This is where technology comes in to keep a community “in the game” and competitive. Even though technology is believed to be a differentiator by senior care providers, there is still a lack of fundamental understanding as to how exactly it sets a community apart. This illustrates the urgent need for operators to educate themselves to gain a better understanding of how to build a technology foundation.

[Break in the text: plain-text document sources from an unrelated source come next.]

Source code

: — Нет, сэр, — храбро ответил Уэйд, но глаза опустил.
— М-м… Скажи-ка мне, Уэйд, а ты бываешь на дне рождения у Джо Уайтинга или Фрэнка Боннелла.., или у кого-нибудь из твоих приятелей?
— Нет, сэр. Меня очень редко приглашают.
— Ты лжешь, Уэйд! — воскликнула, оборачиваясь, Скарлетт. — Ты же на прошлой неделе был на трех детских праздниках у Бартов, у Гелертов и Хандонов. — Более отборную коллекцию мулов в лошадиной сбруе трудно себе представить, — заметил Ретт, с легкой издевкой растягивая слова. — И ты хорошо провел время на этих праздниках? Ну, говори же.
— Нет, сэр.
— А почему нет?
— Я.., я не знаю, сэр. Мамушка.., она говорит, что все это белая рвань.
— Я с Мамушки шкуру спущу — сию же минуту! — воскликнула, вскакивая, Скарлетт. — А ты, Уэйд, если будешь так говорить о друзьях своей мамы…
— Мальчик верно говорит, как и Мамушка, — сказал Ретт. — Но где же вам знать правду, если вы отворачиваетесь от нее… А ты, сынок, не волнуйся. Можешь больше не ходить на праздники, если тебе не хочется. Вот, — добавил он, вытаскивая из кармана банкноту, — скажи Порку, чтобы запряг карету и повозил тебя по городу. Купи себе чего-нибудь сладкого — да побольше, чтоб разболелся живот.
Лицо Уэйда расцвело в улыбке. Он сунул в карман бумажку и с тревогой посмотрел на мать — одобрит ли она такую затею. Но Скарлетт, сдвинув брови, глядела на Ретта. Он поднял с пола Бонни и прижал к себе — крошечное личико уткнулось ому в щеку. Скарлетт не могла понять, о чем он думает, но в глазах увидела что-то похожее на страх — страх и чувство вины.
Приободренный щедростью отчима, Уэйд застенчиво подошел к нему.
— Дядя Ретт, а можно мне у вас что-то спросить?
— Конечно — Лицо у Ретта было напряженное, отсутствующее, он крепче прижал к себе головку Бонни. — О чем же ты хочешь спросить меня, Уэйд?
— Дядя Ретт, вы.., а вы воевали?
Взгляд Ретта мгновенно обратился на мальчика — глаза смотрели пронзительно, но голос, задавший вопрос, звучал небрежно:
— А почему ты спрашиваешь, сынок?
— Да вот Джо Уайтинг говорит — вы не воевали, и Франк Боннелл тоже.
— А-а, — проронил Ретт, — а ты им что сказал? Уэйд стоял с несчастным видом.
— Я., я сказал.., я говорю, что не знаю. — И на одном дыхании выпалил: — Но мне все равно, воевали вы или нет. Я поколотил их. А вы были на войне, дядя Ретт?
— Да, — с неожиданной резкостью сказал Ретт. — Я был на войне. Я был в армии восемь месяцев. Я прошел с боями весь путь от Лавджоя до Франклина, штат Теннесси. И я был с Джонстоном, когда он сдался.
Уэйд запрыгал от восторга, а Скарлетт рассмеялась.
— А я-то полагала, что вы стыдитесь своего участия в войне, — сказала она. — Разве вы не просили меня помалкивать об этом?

So what sort of plan is needed? Essentially, there is an inherent need to take a step back and start from the basics. For long-term care providers, this means:

  • Putting healthcare-grade network infrastructure in place that’s both secure and HIPAA-compliant, so residents and staff have easy access to WiFi
  • Incorporating mobile devices for both residents and staff that are outfitted and deployed with comprehensive mobile device management
  • Ensuring proper training takes place so technology is being used to its full potential

Education on the benefits and technology impact is also integral to this discussion. For example, sensors and wearable technology offer long-term care organizations the ability to gather and share data through seamless communication. In turn, there is huge potential to leverage this data to impact readmissions, proactively preventing episodic incidents of health and empowering older adults and their caregivers to take control of their health.

The future is incredibly bright, and long-term care organizations that are properly preparing for the future now will be best positioned to reap both short-term and long-term benefits from their technology investments.